#### Assigned task
Give back every line of the material exactly. Skip the pictures.

#### Data listing
=== Section Start ===
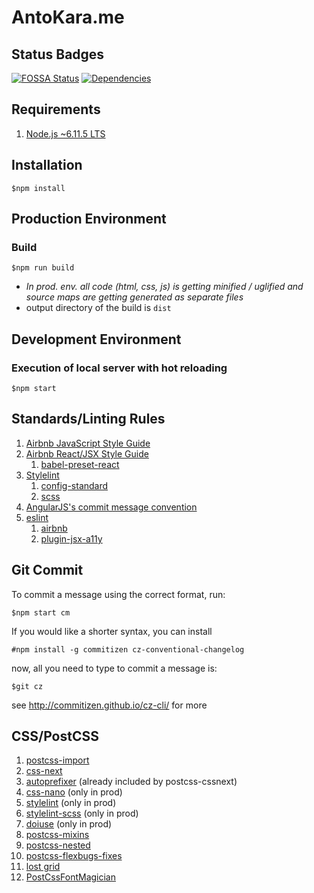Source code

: # AntoKara.me

## Status Badges

[![FOSSA Status][licenses]][licenses-url]
[![Dependencies][deps]][deps-url]

## Requirements

1. [Node.js ~6.11.5 LTS](https://nodejs.org/en/)

## Installation

`$npm install`

## Production Environment

### Build

`$npm run build`

* *In prod. env. all code (html, css, js) is getting minified / uglified and source maps are getting generated as separate files*
* output directory of the build is `dist`

## Development Environment

### Execution of local server with hot reloading

`$npm start`

## Standards/Linting Rules

1. [Airbnb JavaScript Style Guide](http://airbnb.io/javascript/)
1. [Airbnb React/JSX Style Guide](https://github.com/airbnb/javascript/tree/master/react)
    1. [babel-preset-react](https://github.com/babel/babel/tree/master/packages/babel-preset-react)
1. [Stylelint](https://stylelint.io/user-guide/rules/)
    1. [config-standard](https://github.com/stylelint/stylelint-config-standard)
    1. [scss](https://github.com/kristerkari/stylelint-scss)
1. [AngularJS's commit message convention](https://github.com/angular/angular.js/blob/master/DEVELOPERS.md#commits)
1. [eslint](https://eslint.org/)
    1. [airbnb](https://www.npmjs.com/package/eslint-config-airbnb)
    1. [plugin-jsx-a11y](https://github.com/evcohen/eslint-plugin-jsx-a11y>)

## Git Commit

To commit a message using the correct format, run:

`$npm start cm`

If you would like a shorter syntax, you can install

`#npm install -g commitizen cz-conventional-changelog`

now, all you need to type to commit a message is:

`$git cz`

see <http://commitizen.github.io/cz-cli/> for more

## CSS/PostCSS

1. [postcss-import](https://github.com/postcss/postcss-import)
1. [css-next](http://cssnext.io/features/)
1. [autoprefixer](https://github.com/postcss/autoprefixer) (already included by postcss-cssnext)
1. [css-nano](http://cssnano.co/) (only in prod)
1. [stylelint](https://stylelint.io/) (only in prod)
1. [stylelint-scss](https://github.com/kristerkari/stylelint-scss) (only in prod)
1. [doiuse](https://github.com/anandthakker/doiuse) (only in prod)
1. [postcss-mixins](https://github.com/postcss/postcss-mixins)
1. [postcss-nested](https://github.com/postcss/postcss-nested)
1. [postcss-flexbugs-fixes](https://github.com/luisrudge/postcss-flexbugs-fixes)
1. [lost grid](https://github.com/peterramsing/lost)
1. [PostCssFontMagician](https://github.com/jonathantneal/postcss-font-magician)

[deps]: https://david-dm.org/antokara/antokara.me.svg
[deps-url]: https://david-dm.org/antokara/antokara.me

[licenses]: https://app.fossa.io/api/projects/git%2Bgithub.com%2Fantokara%2Fantokara.me.svg?type=shield
[licenses-url]: https://app.fossa.io/projects/git%2Bgithub.com%2Fantokara%2Fantokara.me?ref=badge_shield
=== Section End ===
#### Written response
Source code

: # AntoKara.me

## Status Badges

[![FOSSA Status][licenses]][licenses-url]
[![Dependencies][deps]][deps-url]

## Requirements

1. [Node.js ~6.11.5 LTS](https://nodejs.org/en/)

## Installation

`$npm install`

## Production Environment

### Build

`$npm run build`

* *In prod. env. all code (html, css, js) is getting minified / uglified and source maps are getting generated as separate files*
* output directory of the build is `dist`

## Development Environment

### Execution of local server with hot reloading

`$npm start`

## Standards/Linting Rules

1. [Airbnb JavaScript Style Guide](http://airbnb.io/javascript/)
1. [Airbnb React/JSX Style Guide](https://github.com/airbnb/javascript/tree/master/react)
    1. [babel-preset-react](https://github.com/babel/babel/tree/master/packages/babel-preset-react)
1. [Stylelint](https://stylelint.io/user-guide/rules/)
    1. [config-standard](https://github.com/stylelint/stylelint-config-standard)
    1. [scss](https://github.com/kristerkari/stylelint-scss)
1. [AngularJS's commit message convention](https://github.com/angular/angular.js/blob/master/DEVELOPERS.md#commits)
1. [eslint](https://eslint.org/)
    1. [airbnb](https://www.npmjs.com/package/eslint-config-airbnb)
    1. [plugin-jsx-a11y](https://github.com/evcohen/eslint-plugin-jsx-a11y>)

## Git Commit

To commit a message using the correct format, run:

`$npm start cm`

If you would like a shorter syntax, you can install

`#npm install -g commitizen cz-conventional-changelog`

now, all you need to type to commit a message is:

`$git cz`

see <http://commitizen.github.io/cz-cli/> for more

## CSS/PostCSS

1. [postcss-import](https://github.com/postcss/postcss-import)
1. [css-next](http://cssnext.io/features/)
1. [autoprefixer](https://github.com/postcss/autoprefixer) (already included by postcss-cssnext)
1. [css-nano](http://cssnano.co/) (only in prod)
1. [stylelint](https://stylelint.io/) (only in prod)
1. [stylelint-scss](https://github.com/kristerkari/stylelint-scss) (only in prod)
1. [doiuse](https://github.com/anandthakker/doiuse) (only in prod)
1. [postcss-mixins](https://github.com/postcss/postcss-mixins)
1. [postcss-nested](https://github.com/postcss/postcss-nested)
1. [postcss-flexbugs-fixes](https://github.com/luisrudge/postcss-flexbugs-fixes)
1. [lost grid](https://github.com/peterramsing/lost)
1. [PostCssFontMagician](https://github.com/jonathantneal/postcss-font-magician)

[deps]: https://david-dm.org/antokara/antokara.me.svg
[deps-url]: https://david-dm.org/antokara/antokara.me

[licenses]: https://app.fossa.io/api/projects/git%2Bgithub.com%2Fantokara%2Fantokara.me.svg?type=shield
[licenses-url]: https://app.fossa.io/projects/git%2Bgithub.com%2Fantokara%2Fantokara.me?ref=badge_shield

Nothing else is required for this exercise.